Somewhere between 1623 and 1626, his sentence is fully pardoned; and Coke, Cranfield, Williams, and others, disciples of the Cokean doctrine of the chief end of man, who had been instrumental in pulling Bacon down, now fall themselves, some with Coke himself into the Tower, and some into the lowest deeps. Bacon continues his labors at Gray's Inn (when not too sick to work) upon the "Great Instauration," the "Apothegms," the "Holy War," the "Natural History," the "New Atlantis," the Essays, and the Psalms, with the assistance, at times, of Meautys, Matthew, Rawley, Hobbes, Ben Jonson, and George Herbert; for poets and philosophers and divines alike appear to have had a singular admiration and affection for this "Chancellor of Parnassus," of whom Ben Jonson never repented of having written these lines, nor ever recanted a word or syllable of them, characterizing him as

"England's high Chancellor, the destined heir,
In his soft cradle, to his father's chair,

Whose even thread the Fates spin round and full
Out of their choicest and their whitest wool."
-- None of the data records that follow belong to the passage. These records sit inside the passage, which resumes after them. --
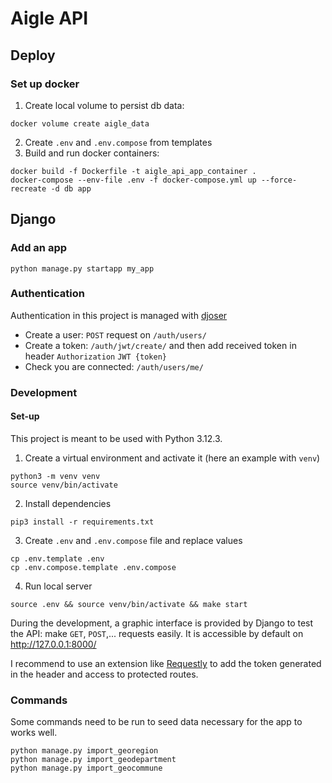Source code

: # Aigle API

## Deploy

### Set up docker

1. Create local volume to persist db data:
```
docker volume create aigle_data
```
2. Create `.env` and `.env.compose` from templates
3. Build and run docker containers:
```
docker build -f Dockerfile -t aigle_api_app_container .
docker-compose --env-file .env -f docker-compose.yml up --force-recreate -d db app
```


## Django

### Add an app

```
python manage.py startapp my_app
```

### Authentication

Authentication in this project is managed with [djoser](https://djoser.readthedocs.io/en/latest/getting_started.html)
- Create a user: `POST` request on `/auth/users/`
- Create a token: `/auth/jwt/create/` and then add received token in header `Authorization` `JWT {token}`
- Check you are connected: `/auth/users/me/`

### Development

#### Set-up

This project is meant to be used with Python 3.12.3.

1. Create a virtual environment and activate it (here an example with `venv`)
```
python3 -m venv venv
source venv/bin/activate
```

2. Install dependencies
```
pip3 install -r requirements.txt
```

3. Create `.env` and `.env.compose` file and replace values
```
cp .env.template .env
cp .env.compose.template .env.compose
```

4. Run local server
```
source .env && source venv/bin/activate && make start
```

During the development, a graphic interface is provided by Django to test the API: make `GET`, `POST`,... requests easily. It is accessible by default on http://127.0.0.1:8000/

I recommend to use an extension like [Requestly](https://chromewebstore.google.com/detail/requestly-intercept-modif/mdnleldcmiljblolnjhpnblkcekpdkpa) to add the token generated in the header and access to protected routes.

### Commands

Some commands need to be run to seed data necessary for the app to works well.

```
python manage.py import_georegion
python manage.py import_geodepartment
python manage.py import_geocommune
```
A new edition of the Essays, with twenty new ones added, and among them (as it may be well to note) the Essay of the "Vicissitude of Things," is printed in 1625; the Metrical Versions of the Psalms of David" are dedicated to George Herbert, "as the best judge of Divinity and Poesy met;" and he dies on the 9th of April, 1626, saying in his will: "For my name and memory I leave it to men's charitable speeches, and to foreign nations, and the next ages."
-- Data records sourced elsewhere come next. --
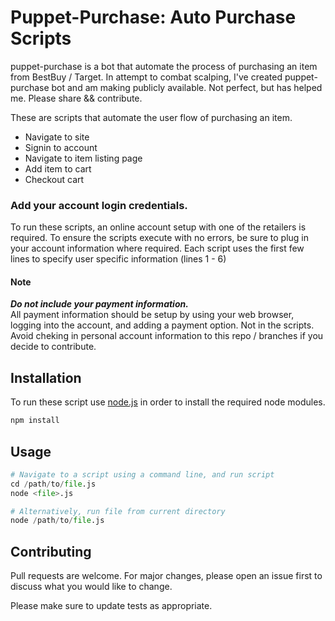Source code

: # Puppet-Purchase: Auto Purchase Scripts  

puppet-purchase is a bot that automate the process of purchasing an item from BestBuy / Target. In attempt to combat scalping, I've created puppet-purchase bot and am making  publicly available. Not perfect, but has helped me. Please share && contribute.     
     
These are scripts that automate the user flow of purchasing an item.     
- Navigate to site  
- Signin to account  
- Navigate to item listing page  
- Add item to cart  
- Checkout cart   


### Add your account login credentials.

To run these scripts, an online account setup with one of the retailers is required. To ensure  the scripts execute with no errors, be sure to plug in your account information where required. Each script uses the first few lines to specify user specific information (lines 1 - 6)  

#### Note  
 
***Do not include your payment information.***  
All payment information should be setup by using your web browser, logging into the account, and adding a payment option. Not in the scripts.  
Avoid cheking in personal account information to this repo / branches if you decide to contribute. 

## Installation

To run these script use [node.js](https://nodejs.org/en/) in order to install the required node modules. 

```bash
npm install
```

## Usage


```python
# Navigate to a script using a command line, and run script
cd /path/to/file.js
node <file>.js

# Alternatively, run file from current directory
node /path/to/file.js
```

## Contributing
Pull requests are welcome. For major changes, please open an issue first to discuss what you would like to change.

Please make sure to update tests as appropriate.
There was less occasion, perhaps, than has been generally supposed, that he should leave it by his will either to the one or to the other; for his own contemporaries were not wholly blind to his superiority, whether in the powers of the intellect or of the imagination, in the extent of his

learning or in the nobility of his nature and character, in the splendor of his genius or in the greatness of his works. Though no account remains to tell us what unusual state attended his funeral, we know that his faithful secretary, Thomas Meautys, who erected a fitting monument over him in St. Michael's Church, near St. Albans, where he was buried by the side of his mother (as he had himself desired) "within the walls of Old Verulam," whereon he inscribed him the Light of Science and the Law of Eloquence, whom he had worshipped living, and admired when dead, was by no means the only one to cast a flower upon his grave. Numerous tributes to his memory immediately appeared. Some of them have been preserved in the Harleian Miscellanies, elegantly written in Latin, and though for the most part anonymous, evidently by men of learning and genius, who knew how to appreciate his worth even as a son of Apollo, as witness these few lines of extract:

"Constat, Aprile uno te potuisse mori:
Ut flos hinc lacrymis, illinc Philomela querelis
Deducant linguæ funera sola tuæ.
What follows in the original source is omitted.